Something is different tonight. Despite his jokes and joviality, there is something in Dream's eyes that Hob cannot ignore.

He's so scarcely seen the man sad.

He can only recall seeing the wetness, he sees in the other man's eyes tonight, once before. The evening he thought he had ended their friendship for good.

Tonight, Morpheus stares out of Hob's window and up into the evening sky distractedly. Hob can practically see the moon reflected in the other man's inky irises. The Endless' hand is wrapped so tightly around the rim of his wine-glass that Hob fears for the integrity of the vessel.

"Dream," he says softly, calling the man back from his obviously distressing thoughts with a gentle hand on his knee.

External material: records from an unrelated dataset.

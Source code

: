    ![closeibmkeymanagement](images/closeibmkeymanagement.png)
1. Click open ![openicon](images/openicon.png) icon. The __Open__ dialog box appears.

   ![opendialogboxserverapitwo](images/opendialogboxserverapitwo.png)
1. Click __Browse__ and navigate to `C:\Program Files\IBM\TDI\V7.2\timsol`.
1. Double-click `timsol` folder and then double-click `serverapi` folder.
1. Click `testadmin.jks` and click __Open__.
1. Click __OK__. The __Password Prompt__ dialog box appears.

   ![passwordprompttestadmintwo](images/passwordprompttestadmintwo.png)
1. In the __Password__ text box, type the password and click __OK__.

They've grown quite fond of sitting by one another on Hob's living-room couch. Generally, Dream sits on the far end, by the door -his legs crossed elegantly or pulled up to his chin depending on his level of inebriation- with Hob sat at the end by the window, his legs splayed onto his coffee table.

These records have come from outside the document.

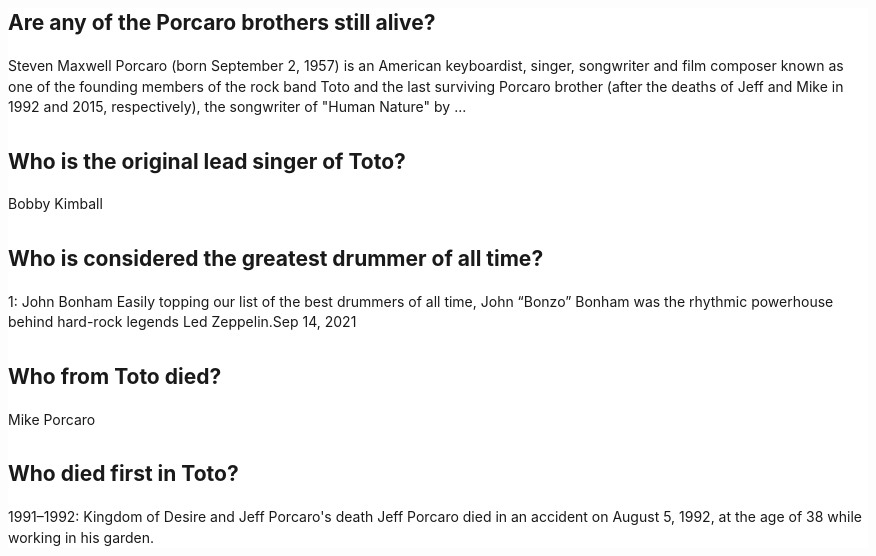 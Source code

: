 ## Are any of the Porcaro brothers still alive?
Steven Maxwell Porcaro (born September 2, 1957) is an American keyboardist, singer, songwriter and film composer known as one of the founding members of the rock band Toto and the last surviving Porcaro brother (after the deaths of Jeff and Mike in 1992 and 2015, respectively), the songwriter of "Human Nature" by ...

## Who is the original lead singer of Toto?
Bobby Kimball

## Who is considered the greatest drummer of all time?
1: John Bonham Easily topping our list of the best drummers of all time, John “Bonzo” Bonham was the rhythmic powerhouse behind hard-rock legends Led Zeppelin.Sep 14, 2021

## Who from Toto died?
Mike Porcaro

## Who died first in Toto?
1991–1992: Kingdom of Desire and Jeff Porcaro's death Jeff Porcaro died in an accident on August 5, 1992, at the age of 38 while working in his garden.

Now, Dream sits more rigidly than usual in his place, his eyes wet and solemn.

He starts at Hob's touch, but does not withdraw from the immortal. In one impressively fast motion, he wipes all of his grief away with a singular, ivory hand down his face.

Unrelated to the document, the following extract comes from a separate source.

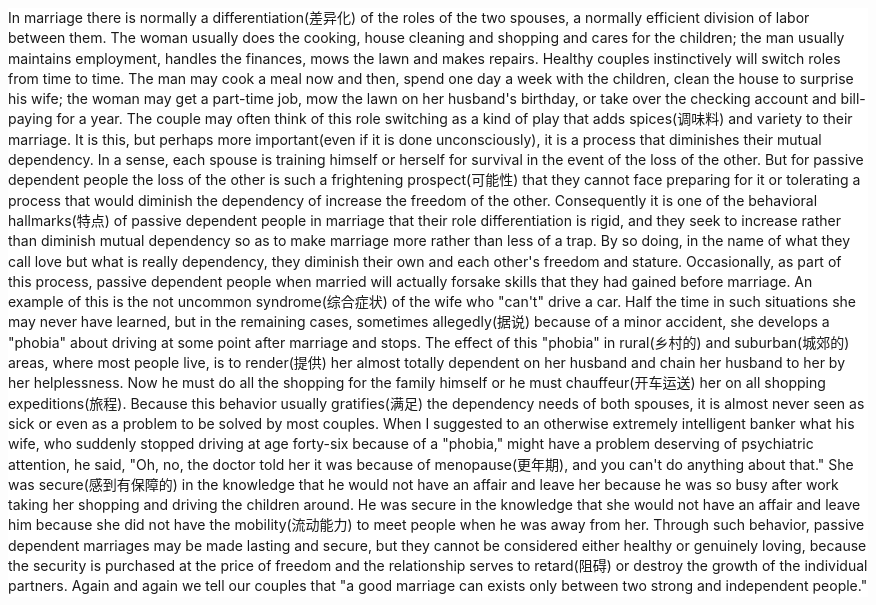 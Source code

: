 
In marriage there is normally a differentiation(差异化) of the roles of the two spouses, a normally efficient division of labor between them. The woman usually does the cooking, house cleaning and shopping and cares for the children; the man usually maintains employment, handles the finances, mows the lawn and makes repairs. Healthy couples instinctively will switch roles from time to time. The man may cook a meal now and then, spend one day a week with the children, clean the house to surprise his wife; the woman may get a part-time job, mow the lawn on her husband's birthday, or take over the checking account and bill-paying for a year. The couple may often think of this role switching as a kind of play that adds spices(调味料) and variety to their marriage. It is this, but perhaps more important(even if it is done unconsciously), it is a process that diminishes their mutual dependency. In a sense, each spouse is training himself or herself for survival in the event of the loss of the other. But for passive dependent people the loss of the other is such a frightening prospect(可能性) that they cannot face preparing for it or tolerating a process that would diminish the dependency of increase the freedom of the other. Consequently it is one of the behavioral hallmarks(特点) of passive dependent people in marriage that their role differentiation is rigid, and they seek to increase rather than diminish mutual dependency so as to make marriage more rather than less of a trap. By so doing, in the name of what they call love but what is really dependency, they diminish their own and each other's freedom and stature. Occasionally, as part of this process, passive dependent people when married will actually forsake skills that they had gained before marriage. An example of this is the not uncommon syndrome(综合症状) of the wife who "can't" drive a car. Half the time in such situations she may never have learned, but in the remaining cases, sometimes allegedly(据说) because of a minor accident, she develops a "phobia" about  driving at some point after marriage and stops. The effect of this "phobia" in rural(乡村的) and suburban(城郊的) areas, where most people live, is to render(提供) her almost totally dependent on her husband and chain her husband to her by her helplessness. Now he must do all the shopping for the family himself or he must chauffeur(开车运送) her on all shopping expeditions(旅程). Because this behavior usually gratifies(满足) the dependency needs of both spouses, it is almost never seen as sick or even as a problem to be solved by most couples. When I suggested to an otherwise extremely intelligent banker what his wife, who suddenly stopped driving at age forty-six because of a "phobia," might have a problem deserving of psychiatric attention, he said, "Oh, no, the doctor told her it was because of menopause(更年期), and you can't do anything about that." She was secure(感到有保障的) in the knowledge that he would not have an affair and leave her because he was so busy after work taking her shopping and driving the children around. He was secure in the knowledge that she would not have an affair and leave him because she did not have the mobility(流动能力) to meet people when he was away from her. Through such behavior, passive dependent marriages may be made lasting and secure, but they cannot be considered either healthy or genuinely loving, because the security is purchased at the price of freedom and the relationship serves to retard(阻碍) or destroy the growth of the individual partners. Again and again we tell our couples that "a good marriage can exists only between two strong and independent people."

He chuckles into his wine.

"I'm sorry," he covers, quickly.

"I've been rather preoccupied. It makes for an awful house guest and an even worse friend. What were you saying?"

Hob tuts softly, tilting his head as though he might gain more knowledge of the other man's plight from a different perspective.

He places his glass down so that he can address the Endless properly.

"I wasn't saying much of anything. Too busy worrying about you," he responds.

Dream shakes his head dismissively.

"You need not," he replies with an unconvincing smile.

"You don't worry about me then?" Hob retorts brazenly, trying to keep his tone humorous despite the accusation. He doesn't want to frighten the other man off, but he is desperate to know what is going on inside of his mind.

So much of their recent friendship has been Hob unburdening his soul to the Endless. He wants Dream to feel as though he can do the same.

"You're far more vulnerable than I am. You require more worry," Dream jokes, though there is none of his usual, amusing bite in it. He smiles weakly.

"Morpheus," Hob chides, using the moniker as though it were Dream's Christian name.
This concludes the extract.